EXERCISE DETAILS: Which lines below contain "latex"? Copy every one of them.

(PROVIDED RECORDS)

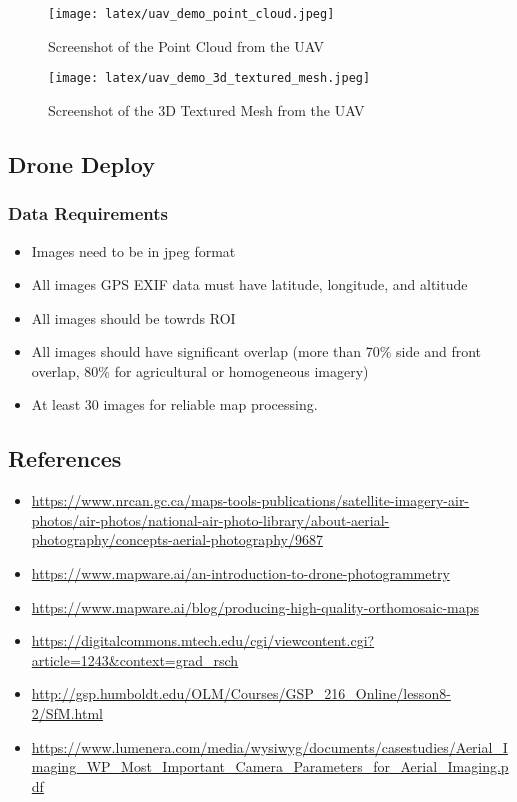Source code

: \documentclass[11pt,twocolumn,letterpaper]{article}
\begin{document}
\begin{figure}[!htbp]
\centering
    \texttt{[image: latex/uav\_demo\_point\_cloud.jpeg]}
\caption{Screenshot of the Point Cloud from the UAV }
\label{fig:4}
\end{figure}

\begin{figure}[!htbp]
\centering
    \texttt{[image: latex/uav\_demo\_3d\_textured\_mesh.jpeg]}
\caption{Screenshot of the 3D Textured Mesh from the UAV }
\label{fig:5}
\end{figure}


\subsection{Drone Deploy}

\subsubsection{Data Requirements}
\begin{itemize}
    \item Images need to be in jpeg format
    \item All images GPS EXIF data must have latitude, longitude, and altitude
    \item All images should be towrds ROI
    \item All images should have significant overlap (more than 70\% side and front overlap, 80\% for agricultural or homogeneous imagery)
    \item At least 30 images for reliable map processing.
\end{itemize}

\subsection{References}
\begin{itemize}
    \item \url{https://www.nrcan.gc.ca/maps-tools-publications/satellite-imagery-air-photos/air-photos/national-air-photo-library/about-aerial-photography/concepts-aerial-photography/9687}
    \item \url{https://www.mapware.ai/an-introduction-to-drone-photogrammetry}
    \item \url{https://www.mapware.ai/blog/producing-high-quality-orthomosaic-maps}
    \item \url{https://digitalcommons.mtech.edu/cgi/viewcontent.cgi?article=1243&context=grad_rsch}
    \item \url{http://gsp.humboldt.edu/OLM/Courses/GSP_216_Online/lesson8-2/SfM.html}
    \item \url{https://www.lumenera.com/media/wysiwyg/documents/casestudies/Aerial_Imaging_WP_Most_Important_Camera_Parameters_for_Aerial_Imaging.pdf}

\end{itemize}
\end{document}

(End PROVIDED RECORDS)

WRITTEN RESPONSE:
    \texttt{[image: latex/uav\_demo\_point\_cloud.jpeg]}
    \texttt{[image: latex/uav\_demo\_3d\_textured\_mesh.jpeg]}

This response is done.